CR: Good question. I guess I took it mostly case-by-case. Sometimes the patching material is paper, sometimes cloth. Sometimes the cloth is what would constitute the object depicted itself, as in the clothes or the map. Other times the material is more abstract. Part of the fun working this way is seeing how the inherent abstraction of form that takes place when you are stitching thread through fabric will react when trying to create an expression of emotion in a face. The thread in each stitch will be straight and it can only go a few places. Nevertheless if it works right, our eyes and mind will smooth out the corners and register a smile or a frown. Coincidentally, at the time I was working I was reading the delightful Lucia stories of E F Benson that feature a character named Georgie who is always embroidering pillows and tablecloths with rural scenes. Things often go astray. “Now I’m going to have to tear out the shepherdess’s entire face!” he cries, or something like that.

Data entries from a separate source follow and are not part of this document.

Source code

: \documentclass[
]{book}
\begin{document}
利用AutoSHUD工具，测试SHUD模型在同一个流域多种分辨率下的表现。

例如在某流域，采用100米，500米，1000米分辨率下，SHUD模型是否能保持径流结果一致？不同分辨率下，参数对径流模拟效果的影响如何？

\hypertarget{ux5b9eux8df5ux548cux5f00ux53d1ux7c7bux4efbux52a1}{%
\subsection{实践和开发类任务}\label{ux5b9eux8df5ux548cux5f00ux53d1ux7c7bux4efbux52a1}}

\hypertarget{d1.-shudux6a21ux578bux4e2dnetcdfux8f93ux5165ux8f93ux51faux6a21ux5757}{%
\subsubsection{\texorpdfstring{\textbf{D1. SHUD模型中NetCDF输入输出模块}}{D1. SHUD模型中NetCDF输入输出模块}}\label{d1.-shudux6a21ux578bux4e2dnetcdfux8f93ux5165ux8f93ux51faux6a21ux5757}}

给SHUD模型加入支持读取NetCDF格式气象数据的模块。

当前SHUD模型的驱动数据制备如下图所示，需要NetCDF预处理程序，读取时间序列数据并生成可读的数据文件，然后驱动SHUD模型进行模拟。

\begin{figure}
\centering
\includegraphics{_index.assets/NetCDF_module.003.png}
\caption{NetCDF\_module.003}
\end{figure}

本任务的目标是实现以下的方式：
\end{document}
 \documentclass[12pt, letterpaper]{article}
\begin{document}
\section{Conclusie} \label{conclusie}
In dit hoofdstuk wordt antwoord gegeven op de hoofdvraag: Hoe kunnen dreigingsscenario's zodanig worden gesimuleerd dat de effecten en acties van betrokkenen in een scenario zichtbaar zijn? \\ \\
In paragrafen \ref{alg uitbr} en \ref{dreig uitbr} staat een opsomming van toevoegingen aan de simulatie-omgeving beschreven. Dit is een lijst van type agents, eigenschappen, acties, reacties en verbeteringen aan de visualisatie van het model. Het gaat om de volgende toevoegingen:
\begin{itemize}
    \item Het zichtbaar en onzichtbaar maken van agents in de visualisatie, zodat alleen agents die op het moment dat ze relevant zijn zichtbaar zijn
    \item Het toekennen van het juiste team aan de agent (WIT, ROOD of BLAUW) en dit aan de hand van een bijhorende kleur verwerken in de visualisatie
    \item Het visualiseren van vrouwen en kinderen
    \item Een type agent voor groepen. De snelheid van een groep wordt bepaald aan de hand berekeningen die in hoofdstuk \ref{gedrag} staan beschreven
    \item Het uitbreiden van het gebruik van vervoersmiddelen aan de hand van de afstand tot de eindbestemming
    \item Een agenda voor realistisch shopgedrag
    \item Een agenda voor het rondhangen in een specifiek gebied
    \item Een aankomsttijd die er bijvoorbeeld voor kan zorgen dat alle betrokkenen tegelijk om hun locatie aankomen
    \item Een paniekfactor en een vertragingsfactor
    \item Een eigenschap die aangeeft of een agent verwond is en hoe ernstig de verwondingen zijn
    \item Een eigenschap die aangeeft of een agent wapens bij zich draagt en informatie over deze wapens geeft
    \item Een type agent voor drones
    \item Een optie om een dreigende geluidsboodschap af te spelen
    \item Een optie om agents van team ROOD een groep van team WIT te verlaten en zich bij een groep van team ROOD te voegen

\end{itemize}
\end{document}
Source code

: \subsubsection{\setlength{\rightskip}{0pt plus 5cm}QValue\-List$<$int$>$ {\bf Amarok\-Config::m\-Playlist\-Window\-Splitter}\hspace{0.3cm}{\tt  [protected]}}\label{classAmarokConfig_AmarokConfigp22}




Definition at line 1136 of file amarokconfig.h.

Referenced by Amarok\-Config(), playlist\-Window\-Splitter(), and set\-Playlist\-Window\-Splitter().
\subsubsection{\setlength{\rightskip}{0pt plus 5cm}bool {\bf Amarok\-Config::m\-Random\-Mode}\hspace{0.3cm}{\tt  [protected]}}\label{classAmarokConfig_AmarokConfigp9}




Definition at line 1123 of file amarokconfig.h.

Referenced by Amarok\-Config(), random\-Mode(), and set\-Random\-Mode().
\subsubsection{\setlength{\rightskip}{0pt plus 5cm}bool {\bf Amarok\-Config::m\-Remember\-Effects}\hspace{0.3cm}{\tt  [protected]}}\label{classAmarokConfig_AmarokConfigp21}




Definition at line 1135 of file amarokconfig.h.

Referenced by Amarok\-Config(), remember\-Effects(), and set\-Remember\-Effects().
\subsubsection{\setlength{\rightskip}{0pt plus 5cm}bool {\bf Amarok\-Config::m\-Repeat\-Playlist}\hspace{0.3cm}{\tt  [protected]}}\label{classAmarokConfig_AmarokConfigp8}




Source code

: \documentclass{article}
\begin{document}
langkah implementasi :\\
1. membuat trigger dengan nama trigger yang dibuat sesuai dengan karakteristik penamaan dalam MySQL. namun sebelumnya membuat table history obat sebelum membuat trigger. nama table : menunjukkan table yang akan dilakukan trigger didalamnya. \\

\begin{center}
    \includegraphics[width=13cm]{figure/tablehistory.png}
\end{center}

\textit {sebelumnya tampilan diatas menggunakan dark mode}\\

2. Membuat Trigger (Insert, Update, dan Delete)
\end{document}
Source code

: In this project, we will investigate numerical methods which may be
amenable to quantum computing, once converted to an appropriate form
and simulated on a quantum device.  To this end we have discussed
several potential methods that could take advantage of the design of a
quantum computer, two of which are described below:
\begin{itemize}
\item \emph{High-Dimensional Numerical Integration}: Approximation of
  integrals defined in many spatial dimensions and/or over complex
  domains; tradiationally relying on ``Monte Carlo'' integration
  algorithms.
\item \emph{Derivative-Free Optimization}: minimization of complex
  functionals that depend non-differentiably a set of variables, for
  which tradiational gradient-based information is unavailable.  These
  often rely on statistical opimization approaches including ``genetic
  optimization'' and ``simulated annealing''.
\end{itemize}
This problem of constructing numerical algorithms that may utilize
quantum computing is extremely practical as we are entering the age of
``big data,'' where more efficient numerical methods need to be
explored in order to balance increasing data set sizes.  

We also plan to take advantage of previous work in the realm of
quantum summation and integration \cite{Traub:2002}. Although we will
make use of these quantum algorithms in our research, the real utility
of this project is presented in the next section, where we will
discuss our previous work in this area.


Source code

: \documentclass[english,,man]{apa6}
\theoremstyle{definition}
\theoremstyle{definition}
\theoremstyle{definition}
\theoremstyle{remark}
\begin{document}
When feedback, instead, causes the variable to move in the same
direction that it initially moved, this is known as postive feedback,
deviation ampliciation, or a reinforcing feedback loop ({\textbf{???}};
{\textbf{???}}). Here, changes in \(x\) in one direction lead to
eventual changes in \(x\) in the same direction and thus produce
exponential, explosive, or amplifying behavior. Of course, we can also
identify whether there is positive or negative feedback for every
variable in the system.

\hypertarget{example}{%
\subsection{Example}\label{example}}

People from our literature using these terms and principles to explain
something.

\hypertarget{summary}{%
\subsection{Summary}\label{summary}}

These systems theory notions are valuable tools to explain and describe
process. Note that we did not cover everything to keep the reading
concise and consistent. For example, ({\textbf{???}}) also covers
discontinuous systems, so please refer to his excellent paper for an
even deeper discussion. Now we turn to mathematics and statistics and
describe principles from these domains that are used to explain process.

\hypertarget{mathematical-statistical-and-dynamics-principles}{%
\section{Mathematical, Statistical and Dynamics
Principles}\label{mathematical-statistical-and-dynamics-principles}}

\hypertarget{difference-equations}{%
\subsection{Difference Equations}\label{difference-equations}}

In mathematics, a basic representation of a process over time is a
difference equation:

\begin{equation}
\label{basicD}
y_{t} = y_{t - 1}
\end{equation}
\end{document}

BB: Alice, what do you think of Chris’s decisions?
AFD: There are no words to describe the texture and creative grace that Chris applied to YELLOW DOG BLUES.
A blues singer might say, “He put his foot in it.”
BB: Let’s round this out with a hard question. Alice, who is YOUR favorite Blues artist?
AFD: I have several favorites. They are Howlin’ Wolf, Sister Rosetta Tharpe, John Lee Hooker, and Koko Taylor.
BB: Finally, a question for both of you: what do you have coming out next?
AFD: I have composed a series of picture books using lyrics from American spirituals. The first book is THIS TRAIN IS BOUND FOR GLORY (Penguin Random House—2023) And lastly, because children do not understand her cosmic connections and significance to the American Liberation Movement, I am set to write a Coretta Scott King biography for Calkins Creek (2023). The title is CORETTA’S JOURNEY—THE LIFE AND TIMES OF CORETTA SCOTT KING. Visit me at www.alicefayeduncan.com
CR: Right now I’m working on a kind of folk tale by the surrealist Russian author, Daniel Kharms, called FIRST OF ALL.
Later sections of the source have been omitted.